### Work item
Give back only the lines in the records below from the one with "I am a media" to the one with "This is based", both inclusive, word for word.

### Supplied entries
↓↓↓
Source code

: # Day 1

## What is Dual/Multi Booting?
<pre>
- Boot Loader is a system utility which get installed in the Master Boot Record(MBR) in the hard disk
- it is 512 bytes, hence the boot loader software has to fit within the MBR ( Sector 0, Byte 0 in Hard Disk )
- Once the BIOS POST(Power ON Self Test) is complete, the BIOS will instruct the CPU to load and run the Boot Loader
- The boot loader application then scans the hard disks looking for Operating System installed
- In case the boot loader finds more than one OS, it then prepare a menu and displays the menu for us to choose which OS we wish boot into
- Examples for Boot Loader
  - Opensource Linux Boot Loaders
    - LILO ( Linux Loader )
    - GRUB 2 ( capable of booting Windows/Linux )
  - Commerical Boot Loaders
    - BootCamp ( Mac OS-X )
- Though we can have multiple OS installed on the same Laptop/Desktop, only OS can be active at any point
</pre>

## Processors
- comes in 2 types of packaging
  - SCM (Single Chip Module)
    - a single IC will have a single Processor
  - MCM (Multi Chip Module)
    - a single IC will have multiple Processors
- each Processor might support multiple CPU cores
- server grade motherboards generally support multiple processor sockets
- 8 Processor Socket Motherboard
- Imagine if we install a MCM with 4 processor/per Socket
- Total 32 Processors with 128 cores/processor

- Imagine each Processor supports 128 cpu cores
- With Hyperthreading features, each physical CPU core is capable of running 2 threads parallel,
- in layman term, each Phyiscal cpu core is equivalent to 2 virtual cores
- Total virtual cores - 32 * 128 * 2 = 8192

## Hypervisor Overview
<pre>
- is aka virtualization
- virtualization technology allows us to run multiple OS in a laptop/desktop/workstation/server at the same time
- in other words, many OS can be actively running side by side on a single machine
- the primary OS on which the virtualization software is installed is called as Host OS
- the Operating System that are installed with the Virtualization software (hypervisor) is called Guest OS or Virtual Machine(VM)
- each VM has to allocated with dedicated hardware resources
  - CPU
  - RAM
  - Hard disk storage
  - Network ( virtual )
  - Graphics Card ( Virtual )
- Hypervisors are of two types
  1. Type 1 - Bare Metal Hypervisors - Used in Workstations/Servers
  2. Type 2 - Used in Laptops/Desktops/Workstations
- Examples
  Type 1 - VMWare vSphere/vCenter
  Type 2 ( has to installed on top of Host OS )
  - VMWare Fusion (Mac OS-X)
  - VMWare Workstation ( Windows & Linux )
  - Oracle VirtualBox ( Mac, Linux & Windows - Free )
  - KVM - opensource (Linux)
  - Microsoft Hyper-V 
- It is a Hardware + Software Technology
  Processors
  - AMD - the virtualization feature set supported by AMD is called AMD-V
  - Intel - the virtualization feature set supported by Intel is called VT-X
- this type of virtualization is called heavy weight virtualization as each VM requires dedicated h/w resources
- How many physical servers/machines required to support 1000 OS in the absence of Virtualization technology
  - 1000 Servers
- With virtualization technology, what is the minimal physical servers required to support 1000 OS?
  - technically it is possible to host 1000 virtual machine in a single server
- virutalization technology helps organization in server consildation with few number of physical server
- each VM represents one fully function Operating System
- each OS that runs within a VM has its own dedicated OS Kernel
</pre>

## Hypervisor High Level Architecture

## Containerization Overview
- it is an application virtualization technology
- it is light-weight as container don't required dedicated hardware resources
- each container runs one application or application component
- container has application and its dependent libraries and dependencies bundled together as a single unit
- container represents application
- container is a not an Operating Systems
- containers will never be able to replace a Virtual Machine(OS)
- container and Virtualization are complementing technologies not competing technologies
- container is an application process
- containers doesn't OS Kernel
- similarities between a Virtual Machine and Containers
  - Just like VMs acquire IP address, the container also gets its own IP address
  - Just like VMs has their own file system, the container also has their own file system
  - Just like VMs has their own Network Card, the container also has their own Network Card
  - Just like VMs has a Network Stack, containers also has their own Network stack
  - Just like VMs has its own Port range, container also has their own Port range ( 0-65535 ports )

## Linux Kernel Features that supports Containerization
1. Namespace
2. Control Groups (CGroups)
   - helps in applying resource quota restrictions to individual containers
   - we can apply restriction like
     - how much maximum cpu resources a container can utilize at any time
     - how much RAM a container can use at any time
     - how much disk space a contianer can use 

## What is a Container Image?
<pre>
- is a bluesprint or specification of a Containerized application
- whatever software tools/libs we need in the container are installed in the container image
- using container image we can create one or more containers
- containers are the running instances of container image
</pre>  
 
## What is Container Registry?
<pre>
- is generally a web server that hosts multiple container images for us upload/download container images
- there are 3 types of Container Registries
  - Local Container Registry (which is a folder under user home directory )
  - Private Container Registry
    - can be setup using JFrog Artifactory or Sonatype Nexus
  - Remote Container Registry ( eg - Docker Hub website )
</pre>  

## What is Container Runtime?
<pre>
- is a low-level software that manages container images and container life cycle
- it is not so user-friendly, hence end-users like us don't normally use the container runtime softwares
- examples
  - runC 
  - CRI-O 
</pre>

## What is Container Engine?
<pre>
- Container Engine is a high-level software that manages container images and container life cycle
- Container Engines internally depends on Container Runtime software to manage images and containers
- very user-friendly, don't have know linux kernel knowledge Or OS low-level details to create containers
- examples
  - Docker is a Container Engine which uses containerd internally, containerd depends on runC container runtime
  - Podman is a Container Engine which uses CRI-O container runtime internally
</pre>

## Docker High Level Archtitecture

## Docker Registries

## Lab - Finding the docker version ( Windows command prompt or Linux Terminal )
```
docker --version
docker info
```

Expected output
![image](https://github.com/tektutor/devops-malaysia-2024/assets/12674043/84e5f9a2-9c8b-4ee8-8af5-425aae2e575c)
↑↑↑
↓↓↓
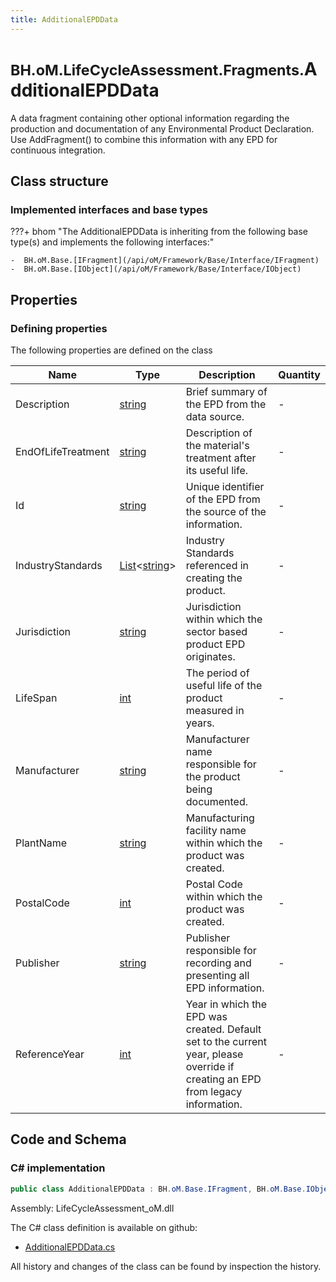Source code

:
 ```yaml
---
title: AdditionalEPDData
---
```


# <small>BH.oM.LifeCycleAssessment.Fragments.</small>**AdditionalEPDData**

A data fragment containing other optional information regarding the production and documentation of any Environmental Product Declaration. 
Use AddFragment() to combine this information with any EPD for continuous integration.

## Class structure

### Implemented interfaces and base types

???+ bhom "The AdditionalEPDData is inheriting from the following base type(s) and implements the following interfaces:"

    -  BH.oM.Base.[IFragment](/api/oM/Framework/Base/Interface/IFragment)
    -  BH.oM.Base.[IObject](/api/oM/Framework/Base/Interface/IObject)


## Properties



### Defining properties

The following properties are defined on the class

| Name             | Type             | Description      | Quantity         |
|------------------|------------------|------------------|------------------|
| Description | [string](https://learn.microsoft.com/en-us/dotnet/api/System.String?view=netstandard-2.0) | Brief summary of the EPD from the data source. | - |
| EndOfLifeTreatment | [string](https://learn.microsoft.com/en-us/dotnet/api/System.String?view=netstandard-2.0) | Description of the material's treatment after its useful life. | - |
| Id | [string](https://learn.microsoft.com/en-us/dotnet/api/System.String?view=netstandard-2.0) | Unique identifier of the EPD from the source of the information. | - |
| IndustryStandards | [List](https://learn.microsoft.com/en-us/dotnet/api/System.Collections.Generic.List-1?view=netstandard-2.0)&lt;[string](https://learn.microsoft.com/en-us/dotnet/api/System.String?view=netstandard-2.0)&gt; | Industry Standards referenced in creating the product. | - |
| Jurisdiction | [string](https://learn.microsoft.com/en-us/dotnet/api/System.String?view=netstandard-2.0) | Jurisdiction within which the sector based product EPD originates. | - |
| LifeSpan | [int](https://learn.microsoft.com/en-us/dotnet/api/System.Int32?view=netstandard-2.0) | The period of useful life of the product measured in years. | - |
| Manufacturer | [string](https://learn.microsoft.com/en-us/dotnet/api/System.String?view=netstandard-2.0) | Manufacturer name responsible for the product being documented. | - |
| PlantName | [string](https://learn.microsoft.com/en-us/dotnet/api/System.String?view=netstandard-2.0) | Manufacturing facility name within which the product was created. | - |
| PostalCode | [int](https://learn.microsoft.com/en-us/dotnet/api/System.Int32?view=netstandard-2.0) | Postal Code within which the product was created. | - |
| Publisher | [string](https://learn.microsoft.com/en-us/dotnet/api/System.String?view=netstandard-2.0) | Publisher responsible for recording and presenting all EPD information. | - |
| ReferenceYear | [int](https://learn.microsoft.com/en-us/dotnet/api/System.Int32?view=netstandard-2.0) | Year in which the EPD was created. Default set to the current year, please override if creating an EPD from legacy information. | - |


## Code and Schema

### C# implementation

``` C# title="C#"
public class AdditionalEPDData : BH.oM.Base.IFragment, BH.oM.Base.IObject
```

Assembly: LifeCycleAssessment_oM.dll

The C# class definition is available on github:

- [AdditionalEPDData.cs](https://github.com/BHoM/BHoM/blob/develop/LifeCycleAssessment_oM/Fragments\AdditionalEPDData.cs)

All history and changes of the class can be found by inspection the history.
↑↑↑
↓↓↓
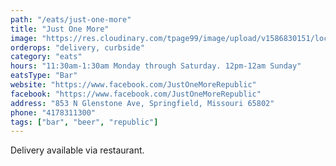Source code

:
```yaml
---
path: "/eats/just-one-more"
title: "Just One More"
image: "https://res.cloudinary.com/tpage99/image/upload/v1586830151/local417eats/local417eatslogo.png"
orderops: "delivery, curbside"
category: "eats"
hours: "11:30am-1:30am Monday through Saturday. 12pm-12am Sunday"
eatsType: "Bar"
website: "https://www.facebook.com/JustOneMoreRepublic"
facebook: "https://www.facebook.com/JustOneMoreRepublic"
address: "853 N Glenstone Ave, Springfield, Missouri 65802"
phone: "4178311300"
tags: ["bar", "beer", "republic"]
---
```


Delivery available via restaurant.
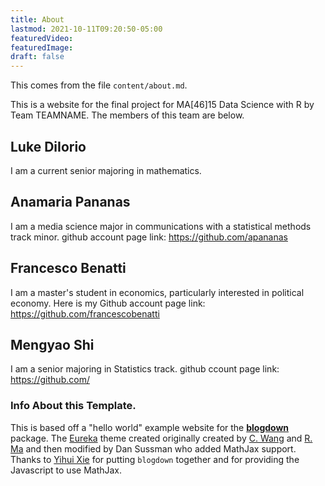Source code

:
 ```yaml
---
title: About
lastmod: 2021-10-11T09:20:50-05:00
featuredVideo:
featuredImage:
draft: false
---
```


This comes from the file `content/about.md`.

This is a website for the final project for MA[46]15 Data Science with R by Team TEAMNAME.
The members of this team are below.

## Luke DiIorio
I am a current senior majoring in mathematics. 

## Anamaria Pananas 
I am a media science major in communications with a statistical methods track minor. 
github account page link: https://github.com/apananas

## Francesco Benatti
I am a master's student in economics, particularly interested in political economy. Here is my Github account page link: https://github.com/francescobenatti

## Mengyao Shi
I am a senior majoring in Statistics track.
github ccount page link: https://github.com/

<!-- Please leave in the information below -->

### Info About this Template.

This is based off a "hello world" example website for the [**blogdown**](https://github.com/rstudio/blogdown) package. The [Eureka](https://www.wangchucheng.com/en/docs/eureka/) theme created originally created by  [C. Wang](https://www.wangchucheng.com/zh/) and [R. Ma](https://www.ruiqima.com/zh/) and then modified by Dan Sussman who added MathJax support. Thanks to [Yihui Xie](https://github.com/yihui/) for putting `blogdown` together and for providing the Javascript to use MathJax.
↑↑↑
### Response
I am a media science major in communications with a statistical methods track minor. 
github account page link: https://github.com/apananas

## Francesco Benatti
I am a master's student in economics, particularly interested in political economy. Here is my Github account page link: https://github.com/francescobenatti

## Mengyao Shi
I am a senior majoring in Statistics track.
github ccount page link: https://github.com/

<!-- Please leave in the information below -->

### Info About this Template.

This is based off a "hello world" example website for the [**blogdown**](https://github.com/rstudio/blogdown) package. The [Eureka](https://www.wangchucheng.com/en/docs/eureka/) theme created originally created by  [C. Wang](https://www.wangchucheng.com/zh/) and [R. Ma](https://www.ruiqima.com/zh/) and then modified by Dan Sussman who added MathJax support. Thanks to [Yihui Xie](https://github.com/yihui/) for putting `blogdown` together and for providing the Javascript to use MathJax.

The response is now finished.